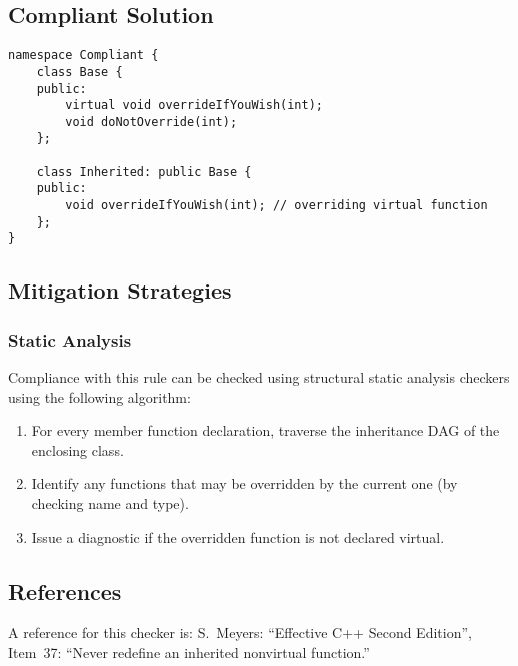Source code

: \subsection{Compliant Solution}

\begin{verbatim}
namespace Compliant {
    class Base {
    public:
        virtual void overrideIfYouWish(int);
        void doNotOverride(int);
    };

    class Inherited: public Base {
    public:
        void overrideIfYouWish(int); // overriding virtual function
    };
}
\end{verbatim}

\subsection{Mitigation Strategies}
\subsubsection{Static Analysis} 

Compliance with this rule can be checked using structural static analysis checkers using the following algorithm:

\begin{enumerate}
\item For every member function declaration, traverse the inheritance DAG of
the enclosing class.
\item Identify any functions that may be overridden by the current one (by
checking name and type).
\item Issue a diagnostic if the overridden function is not declared virtual.
\end{enumerate}

\subsection{References}

A reference for this checker is: S.~Meyers: ``Effective C++ Second Edition'',
Item~37: ``Never redefine an inherited nonvirtual function.''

• • • •

[Activity]
The records above should be returned exactly; no image belongs in the copy.

[Result of this task]
Source code

: \subsection{Compliant Solution}

\begin{verbatim}
namespace Compliant {
    class Base {
    public:
        virtual void overrideIfYouWish(int);
        void doNotOverride(int);
    };

    class Inherited: public Base {
    public:
        void overrideIfYouWish(int); // overriding virtual function
    };
}
\end{verbatim}

\subsection{Mitigation Strategies}
\subsubsection{Static Analysis} 

Compliance with this rule can be checked using structural static analysis checkers using the following algorithm:

\begin{enumerate}
\item For every member function declaration, traverse the inheritance DAG of
the enclosing class.
\item Identify any functions that may be overridden by the current one (by
checking name and type).
\item Issue a diagnostic if the overridden function is not declared virtual.
\end{enumerate}

\subsection{References}

A reference for this checker is: S.~Meyers: ``Effective C++ Second Edition'',
Item~37: ``Never redefine an inherited nonvirtual function.''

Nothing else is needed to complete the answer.